L’étiquette complément désigne la fonction de toute unité sous la dépendance syntaxique d’une autre de niveau supérieur. Mais comment trouver ce qui dépend de… ? La manipulation d’effacement est souvent concluante. En effet, on peut effacer nombre de compléments de… sans pouvoir effacer les unités dont ils dépendent, ce qui montre la dépendance d’un complément de… d’une unité de niveau supérieur. Mais attention ! La construction de certains verbes ou adjectifs exige un ou des compléments (traditionnellement, dits essentiels) et la préposition exige toujours un complément. Aussi, la manipulation d’effacement ne suffit pas toujours à reconnaitre un complément de

La place du complément est aussi un excellent indice de sa relation de dépendance syntaxique : il est à la droite de l’unité dont il dépend[2]. Il s’agit d’une grande régularité de la syntaxe du français, dont le contrexemple de la pronominalisation est parlant. En effet, lorsqu’un complément de verbe se réalise sous la forme d’un pronom de reprise, ce dernier est obligatoirement à la gauche du verbe (dans une phrase déclarative)[3].

L’attribut de… et le modificateur de

Il restera à expliquer pourquoi les unités qui dépendent des verbes attributifs ne sont pas des compléments du verbe attributif, mais des attributs du sujet ou du complément direct du verbe, et pourquoi un groupe adverbial qui dépend d’un verbe, par exemple, n’est pas un complément du verbe, mais un modificateur du verbe. Ces deux cas sont intéressants : ils illustrent la fragilité de la terminologie grammaticale scolaire, même rénovée, et l’ambivalence de ses critères classificatoires. Ces deux fonctions ne peuvent pas être appréhendées du seul point de vue syntaxique, elles sont aussi irréductiblement sémantiques[4].

Un petit peu plus de rigueur

Enfin, si la dépendance syntaxique devient le critère pour catégoriser les compléments de…, il faudrait, pour des raisons non seulement de rigueur, mais aussi de clarté, veiller à toujours nommer les deux termes de la relation pour bien montrer le lien de dépendance du complément avec l’unité de niveau syntaxique supérieur dont il dépend (nom, verbe, etc.).
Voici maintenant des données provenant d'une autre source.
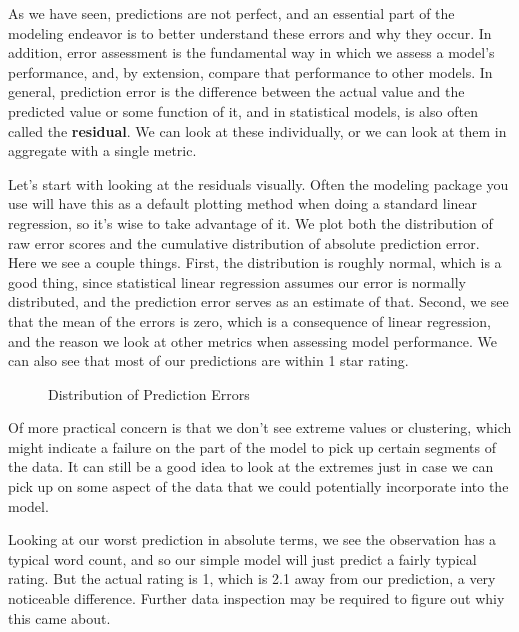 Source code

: \documentclass[
  letterpaper,
]{krantz}
\begin{document}
As we have seen, predictions are not perfect, and an essential part of
the modeling endeavor is to better understand these errors and why they
occur. In addition, error assessment is the fundamental way in which we
assess a model's performance, and, by extension, compare that
performance to other models. In general, prediction error is the
difference between the actual value and the predicted value or some
function of it, and in statistical models, is also often called the
\textbf{residual}. We can look at these individually, or we can look at
them in aggregate with a single metric.

Let's start with looking at the residuals visually. Often the modeling
package you use will have this as a default plotting method when doing a
standard linear regression, so it's wise to take advantage of it. We
plot both the distribution of raw error scores and the cumulative
distribution of absolute prediction error. Here we see a couple things.
First, the distribution is roughly normal, which is a good thing, since
statistical linear regression assumes our error is normally distributed,
and the prediction error serves as an estimate of that. Second, we see
that the mean of the errors is zero, which is a consequence of linear
regression, and the reason we look at other metrics when assessing model
performance. We can also see that most of our predictions are within 1
star rating.

\begin{figure}[H]


\caption{\label{fig-my-first-model-error-plot}Distribution of Prediction
Errors}

\end{figure}%

Of more practical concern is that we don't see extreme values or
clustering, which might indicate a failure on the part of the model to
pick up certain segments of the data. It can still be a good idea to
look at the extremes just in case we can pick up on some aspect of the
data that we could potentially incorporate into the model.

Looking at our worst prediction in absolute terms, we see the
observation has a typical word count, and so our simple model will just
predict a fairly typical rating. But the actual rating is 1, which is
2.1 away from our prediction, a very noticeable difference. Further data
inspection may be required to figure out whiy this came about.
\end{document}

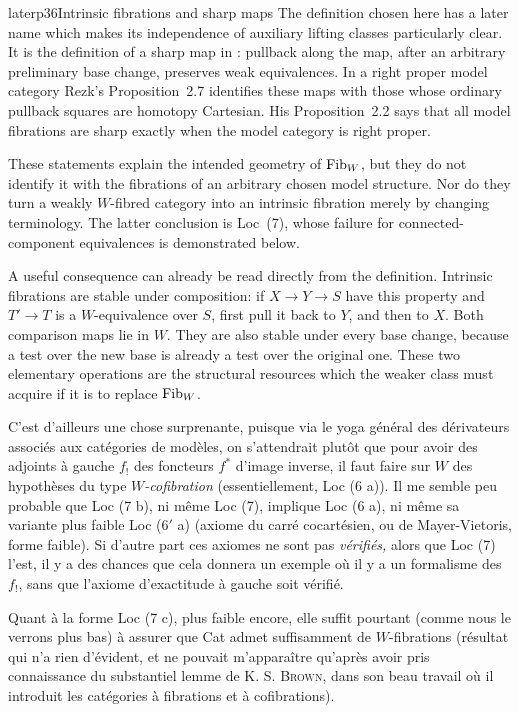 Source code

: \begin{dcomment}{later}{p36}{Intrinsic fibrations and sharp maps}
The definition chosen here has a later name which makes its independence of auxiliary lifting classes particularly clear. It is the definition of a sharp map in \citet[Section~2]{Rezk1998Sharp}: pullback along the map, after an arbitrary preliminary base change, preserves weak equivalences. In a right proper model category Rezk's Proposition~2.7 identifies these maps with those whose ordinary pullback squares are homotopy Cartesian. His Proposition~2.2 says that all model fibrations are sharp exactly when the model category is right proper.

These statements explain the intended geometry of $\mathrm{Fib}_W$, but they do not identify it with the fibrations of an arbitrary chosen model structure. Nor do they turn a weakly $W$-fibred category into an intrinsic fibration merely by changing terminology. The latter conclusion is Loc~(7), whose failure for connected-component equivalences is demonstrated below.

A useful consequence can already be read directly from the definition. Intrinsic fibrations are stable under composition: if $X\to Y\to S$ have this property and $T'\to T$ is a $W$-equivalence over $S$, first pull it back to $Y$, and then to $X$. Both comparison maps lie in $W$. They are also stable under every base change, because a test over the new base is already a test over the original one. These two elementary operations are the structural resources which the weaker class must acquire if it is to replace $\mathrm{Fib}_W$.
\end{dcomment}


C'est d'ailleurs une chose surprenante, puisque via le yoga général des dérivateurs associés aux catégories de modèles, on s'attendrait plutôt que pour avoir des adjoints à gauche $f_!$ des foncteurs $f^*$ d'image inverse, il faut faire sur $W$ des hypothèses du type \textit{$W$-cofibration}
(essentiellement, Loc (6 a)). Il me semble peu probable que Loc (7 b), ni même Loc (7), implique Loc (6 a), ni même sa variante plus faible Loc (6$'$ a) (axiome du carré cocartésien, ou de Mayer-Vietoris, forme faible). Si d'autre part ces axiomes ne sont pas \textit{vérifiés,} alors que Loc (7) l'est, il y a des chances que cela donnera un exemple où il y a un formalisme des $f_!$, sans que l'axiome d'exactitude à gauche soit vérifié.

Quant à la forme Loc (7 c), plus faible encore, elle suffit pourtant (comme nous le verrons plus bas) à assurer que Cat admet suffisamment de $W$-fibrations  (résultat qui n'a rien d'évident, et ne pouvait m'apparaître qu'après avoir pris connaissance du substantiel lemme de K. S. \textsc{Brown}, dans son beau travail où il introduit les catégories à fibrations et à cofibrations).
Nous parlerons donc systématiquement de complément de l’adjectif, du nom, de la préposition, du présentatif, du pronom et du verbe[5]. Ainsi, les élèves entreront dans le monde de la syntaxe. En outre, ils percevront encore mieux la régularité de la syntaxe du français, objet de motivation pour son étude. * * *

  1. Ce texte est rédigé conformément aux rectifications de l’orthographe en vigueur. [Retour]
  2. Toutefois, comme le complément de phrase est mobile, il n’a pas de place fixe. [Retour]
  3. Dans la terminologie officielle du ministère de l’Éducation, du Loisir et du Sport, le groupe adjectival a la fonction de complément du nom lorsqu’il dépend du nom (la notion d’épithète est obsolète). Les compléments du nom, contrairement à ce qu’on lit souvent dans les ouvrages scolaires, sont très massivement à la droite du nom (c’est la régularité). Seulement quelques groupes adjectivaux peuvent ou doivent être à sa gauche, ainsi que des groupes détachés pour des raisons stylistiques, entre autres pour assurer la progression thématique. [Retour]
  4. Nous y reviendrons dans une prochaine chronique. [Retour]
  5. Rigoureusement parlant, il n’y a pas de complément de l’adverbe – nous reviendrons sur cette question –, pas plus que de complément du verbe passif – le passif n’existant pas en français, bien qu’il existe une phrase transformée passive. [Retour]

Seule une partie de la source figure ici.